__WHAT YOU ARE ASKED TO DO__. Work through the data below and give the number of lines holding the word "niet", without any other text.

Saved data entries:

*** Begin section ***

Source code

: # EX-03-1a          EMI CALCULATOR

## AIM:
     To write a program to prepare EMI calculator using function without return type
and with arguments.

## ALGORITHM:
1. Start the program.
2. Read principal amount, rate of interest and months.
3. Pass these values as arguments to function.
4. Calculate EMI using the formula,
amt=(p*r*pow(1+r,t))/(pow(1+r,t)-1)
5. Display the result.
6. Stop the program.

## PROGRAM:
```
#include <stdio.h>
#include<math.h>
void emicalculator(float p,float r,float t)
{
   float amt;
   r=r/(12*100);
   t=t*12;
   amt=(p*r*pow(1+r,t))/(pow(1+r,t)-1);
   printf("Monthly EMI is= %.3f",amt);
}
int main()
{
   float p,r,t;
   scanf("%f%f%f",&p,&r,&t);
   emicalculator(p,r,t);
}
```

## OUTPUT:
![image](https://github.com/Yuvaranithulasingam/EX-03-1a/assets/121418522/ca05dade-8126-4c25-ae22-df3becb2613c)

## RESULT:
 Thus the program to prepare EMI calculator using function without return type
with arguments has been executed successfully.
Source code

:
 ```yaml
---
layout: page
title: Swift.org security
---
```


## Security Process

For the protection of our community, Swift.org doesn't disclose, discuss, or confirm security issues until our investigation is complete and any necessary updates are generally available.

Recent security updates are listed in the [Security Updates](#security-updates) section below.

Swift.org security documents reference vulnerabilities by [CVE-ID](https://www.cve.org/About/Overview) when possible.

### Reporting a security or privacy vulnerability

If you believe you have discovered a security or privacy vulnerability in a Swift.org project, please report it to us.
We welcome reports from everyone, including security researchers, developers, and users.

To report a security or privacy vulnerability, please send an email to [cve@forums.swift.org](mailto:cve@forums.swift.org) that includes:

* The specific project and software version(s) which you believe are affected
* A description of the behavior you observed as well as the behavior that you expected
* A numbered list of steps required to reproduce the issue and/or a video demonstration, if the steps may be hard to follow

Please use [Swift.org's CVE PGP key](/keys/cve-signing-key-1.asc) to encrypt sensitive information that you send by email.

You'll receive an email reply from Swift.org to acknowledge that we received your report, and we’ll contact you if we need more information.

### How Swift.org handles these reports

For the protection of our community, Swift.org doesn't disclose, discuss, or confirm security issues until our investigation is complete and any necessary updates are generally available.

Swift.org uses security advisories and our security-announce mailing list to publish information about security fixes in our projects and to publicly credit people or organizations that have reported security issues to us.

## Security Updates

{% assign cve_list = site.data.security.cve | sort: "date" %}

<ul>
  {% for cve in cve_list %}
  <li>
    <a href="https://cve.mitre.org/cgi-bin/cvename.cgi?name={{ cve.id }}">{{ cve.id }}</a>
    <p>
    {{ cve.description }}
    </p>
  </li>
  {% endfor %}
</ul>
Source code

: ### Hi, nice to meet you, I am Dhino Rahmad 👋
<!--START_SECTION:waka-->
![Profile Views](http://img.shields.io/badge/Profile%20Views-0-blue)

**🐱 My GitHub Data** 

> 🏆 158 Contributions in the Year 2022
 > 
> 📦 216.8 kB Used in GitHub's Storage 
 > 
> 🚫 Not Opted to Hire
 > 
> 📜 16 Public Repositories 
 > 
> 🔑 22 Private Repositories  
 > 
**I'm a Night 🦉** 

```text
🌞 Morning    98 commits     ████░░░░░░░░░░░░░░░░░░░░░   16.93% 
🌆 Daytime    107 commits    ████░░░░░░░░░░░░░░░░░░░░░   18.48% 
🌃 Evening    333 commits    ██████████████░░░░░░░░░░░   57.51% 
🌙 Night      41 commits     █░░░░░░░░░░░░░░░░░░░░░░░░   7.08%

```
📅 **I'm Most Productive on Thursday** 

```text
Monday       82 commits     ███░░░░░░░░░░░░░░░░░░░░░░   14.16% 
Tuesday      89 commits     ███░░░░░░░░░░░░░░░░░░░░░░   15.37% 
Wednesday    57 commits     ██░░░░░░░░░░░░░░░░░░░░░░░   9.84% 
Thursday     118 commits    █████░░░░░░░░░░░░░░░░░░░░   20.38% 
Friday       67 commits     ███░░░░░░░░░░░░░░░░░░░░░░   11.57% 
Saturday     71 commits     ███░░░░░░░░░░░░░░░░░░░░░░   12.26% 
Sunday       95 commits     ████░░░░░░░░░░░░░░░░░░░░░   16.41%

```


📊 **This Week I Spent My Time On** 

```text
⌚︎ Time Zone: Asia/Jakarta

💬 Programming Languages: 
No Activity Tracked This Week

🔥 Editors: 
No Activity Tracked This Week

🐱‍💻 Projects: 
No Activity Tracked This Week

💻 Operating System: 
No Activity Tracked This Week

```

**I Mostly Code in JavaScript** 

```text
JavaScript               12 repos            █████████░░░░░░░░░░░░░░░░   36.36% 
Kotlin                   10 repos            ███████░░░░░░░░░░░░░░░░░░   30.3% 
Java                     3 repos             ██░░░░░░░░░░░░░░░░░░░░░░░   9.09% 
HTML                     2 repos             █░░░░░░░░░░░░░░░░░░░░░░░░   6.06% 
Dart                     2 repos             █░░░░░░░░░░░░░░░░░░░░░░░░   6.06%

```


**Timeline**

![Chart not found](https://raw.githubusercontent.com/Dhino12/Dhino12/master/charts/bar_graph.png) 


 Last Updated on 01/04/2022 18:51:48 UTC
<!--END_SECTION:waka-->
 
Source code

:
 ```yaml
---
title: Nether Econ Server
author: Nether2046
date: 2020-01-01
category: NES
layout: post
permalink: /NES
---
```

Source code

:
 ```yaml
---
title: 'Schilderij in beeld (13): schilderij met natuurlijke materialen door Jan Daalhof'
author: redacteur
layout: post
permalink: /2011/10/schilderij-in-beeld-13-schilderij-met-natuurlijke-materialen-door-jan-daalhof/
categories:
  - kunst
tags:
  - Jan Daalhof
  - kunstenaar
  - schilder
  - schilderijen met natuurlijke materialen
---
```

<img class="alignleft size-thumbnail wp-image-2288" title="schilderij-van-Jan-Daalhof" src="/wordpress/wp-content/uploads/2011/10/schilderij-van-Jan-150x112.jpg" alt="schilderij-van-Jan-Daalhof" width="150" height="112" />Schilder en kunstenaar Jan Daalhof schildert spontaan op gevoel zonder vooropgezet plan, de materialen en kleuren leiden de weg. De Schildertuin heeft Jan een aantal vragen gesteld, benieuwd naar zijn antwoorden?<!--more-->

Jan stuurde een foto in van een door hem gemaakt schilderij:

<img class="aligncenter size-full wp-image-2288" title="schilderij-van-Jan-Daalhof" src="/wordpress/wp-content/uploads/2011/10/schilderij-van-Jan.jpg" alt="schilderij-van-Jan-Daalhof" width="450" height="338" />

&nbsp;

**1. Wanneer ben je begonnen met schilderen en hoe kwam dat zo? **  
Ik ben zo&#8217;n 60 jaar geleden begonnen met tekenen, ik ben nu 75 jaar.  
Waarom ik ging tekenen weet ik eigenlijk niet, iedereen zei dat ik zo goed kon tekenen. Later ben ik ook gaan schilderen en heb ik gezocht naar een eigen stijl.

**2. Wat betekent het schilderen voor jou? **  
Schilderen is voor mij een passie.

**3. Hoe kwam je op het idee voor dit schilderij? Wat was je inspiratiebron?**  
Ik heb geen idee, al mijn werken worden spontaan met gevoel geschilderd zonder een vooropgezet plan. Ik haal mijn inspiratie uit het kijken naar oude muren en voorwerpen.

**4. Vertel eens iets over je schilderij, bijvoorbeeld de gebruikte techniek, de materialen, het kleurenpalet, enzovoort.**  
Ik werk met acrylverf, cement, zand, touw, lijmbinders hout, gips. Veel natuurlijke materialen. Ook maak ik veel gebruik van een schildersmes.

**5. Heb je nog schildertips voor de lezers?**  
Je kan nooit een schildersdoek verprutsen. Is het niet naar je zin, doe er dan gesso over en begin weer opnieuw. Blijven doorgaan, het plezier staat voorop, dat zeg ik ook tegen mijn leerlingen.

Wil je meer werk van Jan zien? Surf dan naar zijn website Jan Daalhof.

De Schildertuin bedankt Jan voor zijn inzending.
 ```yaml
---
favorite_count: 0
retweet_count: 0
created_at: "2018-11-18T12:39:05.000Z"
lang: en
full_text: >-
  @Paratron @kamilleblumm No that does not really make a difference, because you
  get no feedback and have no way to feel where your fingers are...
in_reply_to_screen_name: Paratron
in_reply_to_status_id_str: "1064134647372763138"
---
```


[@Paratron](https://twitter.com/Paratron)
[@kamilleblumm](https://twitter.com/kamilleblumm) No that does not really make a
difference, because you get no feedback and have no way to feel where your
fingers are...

*** End section ***

__WRITTEN RESPONSE__. 2